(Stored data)

- Opening Delimiter -

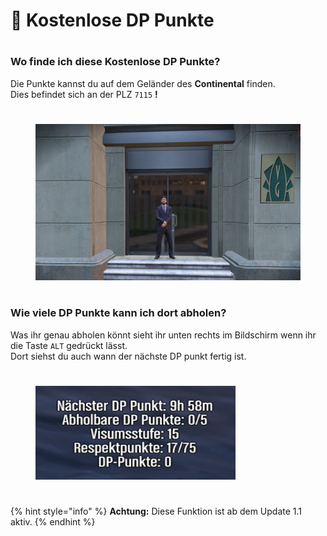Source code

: # 🎫 Kostenlose DP Punkte

#

### Wo finde ich diese Kostenlose DP Punkte? 

Die Punkte kannst du auf dem Geländer des **Continental** finden. \
Dies befindet sich an der PLZ ``7115`` **!**

#

<figure><img src="../.gitbook/assets/dppunkte/image.png" alt="" height="250" width="520"><figcaption></figcaption></figure>

#

### Wie viele DP Punkte kann ich dort abholen?

Was ihr genau abholen könnt sieht ihr unten rechts im Bildschirm wenn ihr die Taste ``ALT`` gedrückt lässt. \
Dort siehst du auch wann der nächste DP punkt fertig ist.

#

<figure><img src="../.gitbook/assets/dppunkte/visum dp.png" alt="" height="150" width="320"><figcaption></figcaption></figure>

#

{% hint style="info" %}
**Achtung:** Diese Funktion ist ab dem Update 1.1 aktiv.
{% endhint %}
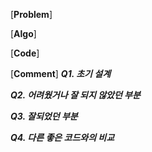 [**Problem**]




[**Algo**]

[**Code**]

[**Comment**]
***Q1. 초기 설계***


***Q2. 어려웠거나 잘 되지 않았던 부분***

***Q3. 잘되었던 부분***

***Q4. 다른 좋은 코드와의 비교***
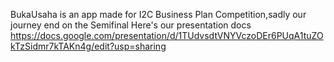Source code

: BukaUsaha is an app made for I2C Business Plan Competition,sadly our journey end on the Semifinal
Here's our presentation docs https://docs.google.com/presentation/d/1TUdvsdtVNYVczoDEr6PUqA1tuZOkTzSidmr7kTAKn4g/edit?usp=sharing
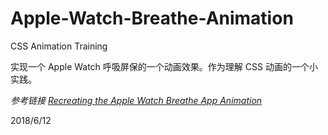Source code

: # Apple-Watch-Breathe-Animation
CSS Animation Training

实现一个 Apple Watch 呼吸屏保的一个动画效果。作为理解 CSS 动画的一个小实践。

*参考链接 [Recreating the Apple Watch Breathe App Animation](https://css-tricks.com/recreating-apple-watch-breathe-app-animation/)*



2018/6/12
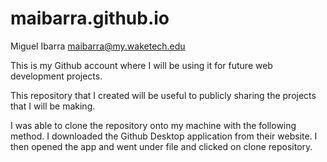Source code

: # maibarra.github.io
Miguel Ibarra maibarra@my.waketech.edu

This is my Github account where I will be using it for future web development projects.

This repository that I created will be useful to publicly sharing the projects that I will be making.

I was able to clone the repository onto my machine with the following method. I downloaded the Github Desktop application from their website. I then opened the app and went under file and clicked on clone repository.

- Closing Delimiter -

- **Exercise description**
Above are some records; extract exactly the lines from the one containing "좋은 코드와의 비교***" through the one containing "CSS Animation Training" and drop the pictures.

- **Final answer**
***Q4. 다른 좋은 코드와의 비교***
Source code

: BukaUsaha is an app made for I2C Business Plan Competition,sadly our journey end on the Semifinal
Here's our presentation docs https://docs.google.com/presentation/d/1TUdvsdtVNYVczoDEr6PUqA1tuZOkTzSidmr7kTAKn4g/edit?usp=sharing
Source code

: # Apple-Watch-Breathe-Animation
CSS Animation Training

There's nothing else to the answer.